Dataset records:
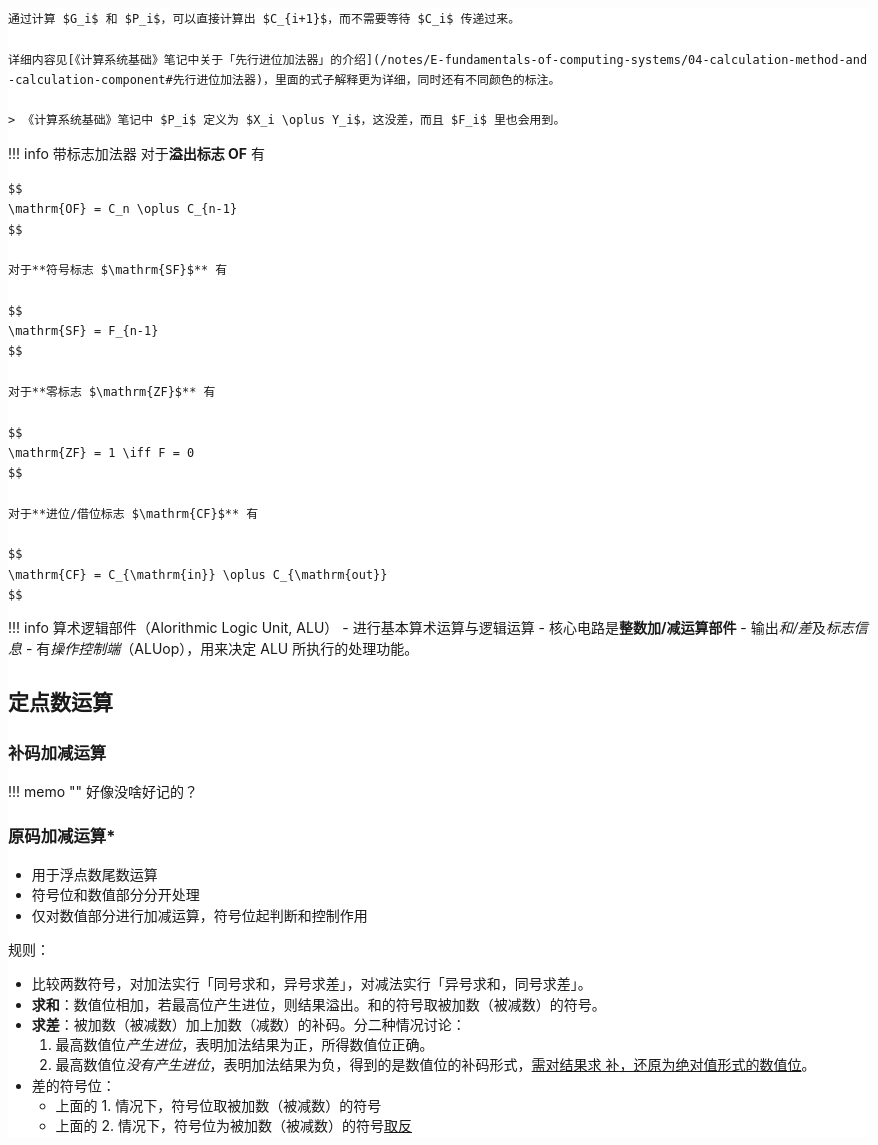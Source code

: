     通过计算 $G_i$ 和 $P_i$，可以直接计算出 $C_{i+1}$，而不需要等待 $C_i$ 传递过来。

    详细内容见[《计算系统基础》笔记中关于「先行进位加法器」的介绍](/notes/E-fundamentals-of-computing-systems/04-calculation-method-and-calculation-component#先行进位加法器)，里面的式子解释更为详细，同时还有不同颜色的标注。

    > 《计算系统基础》笔记中 $P_i$ 定义为 $X_i \oplus Y_i$，这没差，而且 $F_i$ 里也会用到。

!!! info 带标志加法器
    对于**溢出标志 $\mathrm{OF}$** 有

    $$
    \mathrm{OF} = C_n \oplus C_{n-1}
    $$

    对于**符号标志 $\mathrm{SF}$** 有

    $$
    \mathrm{SF} = F_{n-1}
    $$
    
    对于**零标志 $\mathrm{ZF}$** 有

    $$
    \mathrm{ZF} = 1 \iff F = 0
    $$
    
    对于**进位/借位标志 $\mathrm{CF}$** 有

    $$
    \mathrm{CF} = C_{\mathrm{in}} \oplus C_{\mathrm{out}}
    $$

!!! info 算术逻辑部件（Alorithmic Logic Unit, ALU）
    - 进行基本算术运算与逻辑运算
    - 核心电路是**整数加/减运算部件**
    - 输出*和/差*及*标志信息*
    - 有*操作控制端*（ALUop），用来决定 ALU 所执行的处理功能。

## 定点数运算

### 补码加减运算

!!! memo ""
    好像没啥好记的？

### 原码加减运算\*

- 用于浮点数尾数运算
- 符号位和数值部分分开处理
- 仅对数值部分进行加减运算，符号位起判断和控制作用

规则：
- 比较两数符号，对加法实行「同号求和，异号求差」，对减法实行「异号求和，同号求差」。
- **求和**：数值位相加，若最高位产生进位，则结果溢出。和的符号取被加数（被减数）的符号。
- **求差**：被加数（被减数）加上加数（减数）的补码。分二种情况讨论：
    1. 最高数值位*产生进位*，表明加法结果为正，所得数值位正确。
    2. 最高数值位*没有产生进位*，表明加法结果为负，得到的是数值位的补码形式，<u>需对结果求
补，还原为绝对值形式的数值位</u>。
- 差的符号位：
    - 上面的 1. 情况下，符号位取被加数（被减数）的符号
    - 上面的 2. 情况下，符号位为被加数（被减数）的符号<u>取反</u>
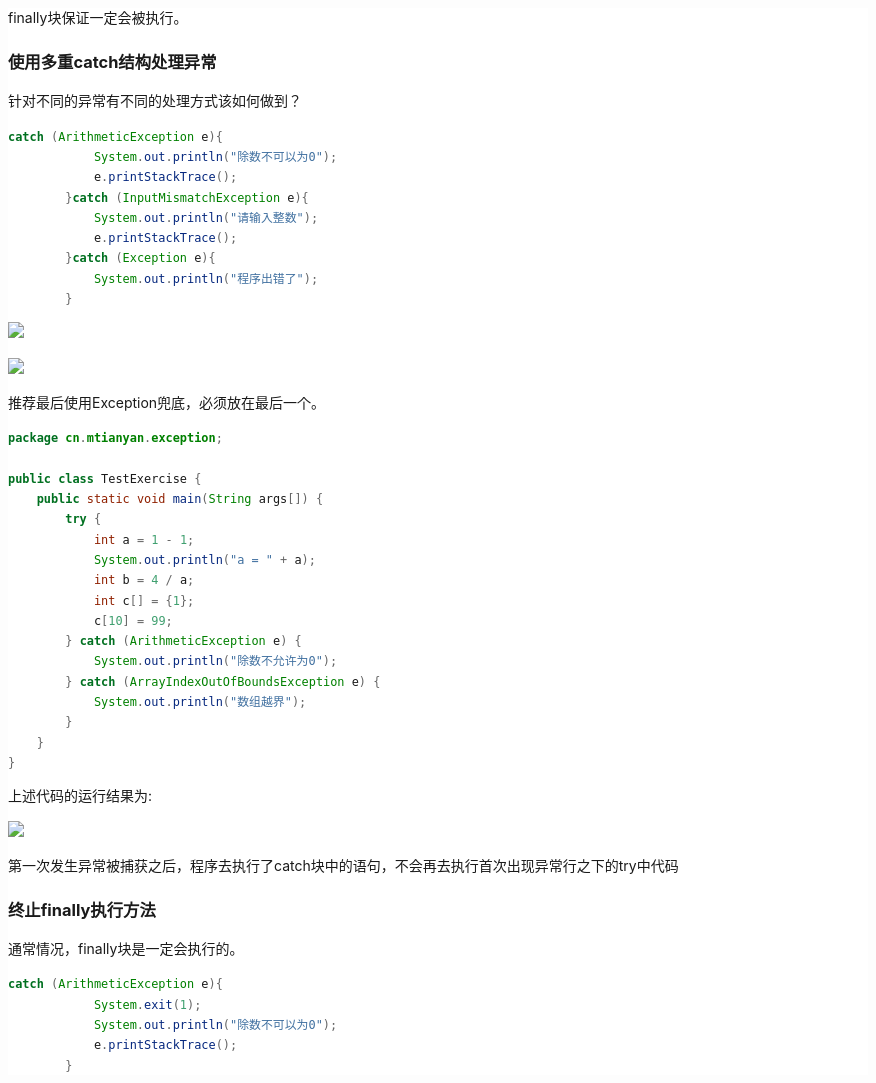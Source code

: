 finally块保证一定会被执行。

### 使用多重catch结构处理异常

针对不同的异常有不同的处理方式该如何做到？

```java
catch (ArithmeticException e){
            System.out.println("除数不可以为0");
            e.printStackTrace();
        }catch (InputMismatchException e){
            System.out.println("请输入整数");
            e.printStackTrace();
        }catch (Exception e){
            System.out.println("程序出错了");
        } 
```

![](http://myphoto.mtianyan.cn/20180805143855_Z00Gaw_Screenshot.jpeg)

![](http://myphoto.mtianyan.cn/20180805143915_OV0m9z_Screenshot.jpeg)

推荐最后使用Exception兜底，必须放在最后一个。

```java
package cn.mtianyan.exception;

public class TestExercise {
    public static void main(String args[]) {
        try {
            int a = 1 - 1;
            System.out.println("a = " + a);
            int b = 4 / a;
            int c[] = {1};
            c[10] = 99;
        } catch (ArithmeticException e) {
            System.out.println("除数不允许为0");
        } catch (ArrayIndexOutOfBoundsException e) {
            System.out.println("数组越界");
        }
    }
}
```

上述代码的运行结果为:

![](http://myphoto.mtianyan.cn/20180805144448_dYj8vD_Screenshot.jpeg)

第一次发生异常被捕获之后，程序去执行了catch块中的语句，不会再去执行首次出现异常行之下的try中代码

### 终止finally执行方法

通常情况，finally块是一定会执行的。

```java
catch (ArithmeticException e){
            System.exit(1);
            System.out.println("除数不可以为0");
            e.printStackTrace();
        }
```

Work order:
Only these lines should appear in the reply: the one containing "### 使用多重catch结构处理异常", the last line of the data, and all lines between them, each copied exactly.

Reply:
### 使用多重catch结构处理异常

针对不同的异常有不同的处理方式该如何做到？

```java
catch (ArithmeticException e){
            System.out.println("除数不可以为0");
            e.printStackTrace();
        }catch (InputMismatchException e){
            System.out.println("请输入整数");
            e.printStackTrace();
        }catch (Exception e){
            System.out.println("程序出错了");
        } 
```

![](http://myphoto.mtianyan.cn/20180805143855_Z00Gaw_Screenshot.jpeg)

![](http://myphoto.mtianyan.cn/20180805143915_OV0m9z_Screenshot.jpeg)

推荐最后使用Exception兜底，必须放在最后一个。

```java
package cn.mtianyan.exception;

public class TestExercise {
    public static void main(String args[]) {
        try {
            int a = 1 - 1;
            System.out.println("a = " + a);
            int b = 4 / a;
            int c[] = {1};
            c[10] = 99;
        } catch (ArithmeticException e) {
            System.out.println("除数不允许为0");
        } catch (ArrayIndexOutOfBoundsException e) {
            System.out.println("数组越界");
        }
    }
}
```

上述代码的运行结果为:

![](http://myphoto.mtianyan.cn/20180805144448_dYj8vD_Screenshot.jpeg)

第一次发生异常被捕获之后，程序去执行了catch块中的语句，不会再去执行首次出现异常行之下的try中代码

### 终止finally执行方法

通常情况，finally块是一定会执行的。

```java
catch (ArithmeticException e){
            System.exit(1);
            System.out.println("除数不可以为0");
            e.printStackTrace();
        }
```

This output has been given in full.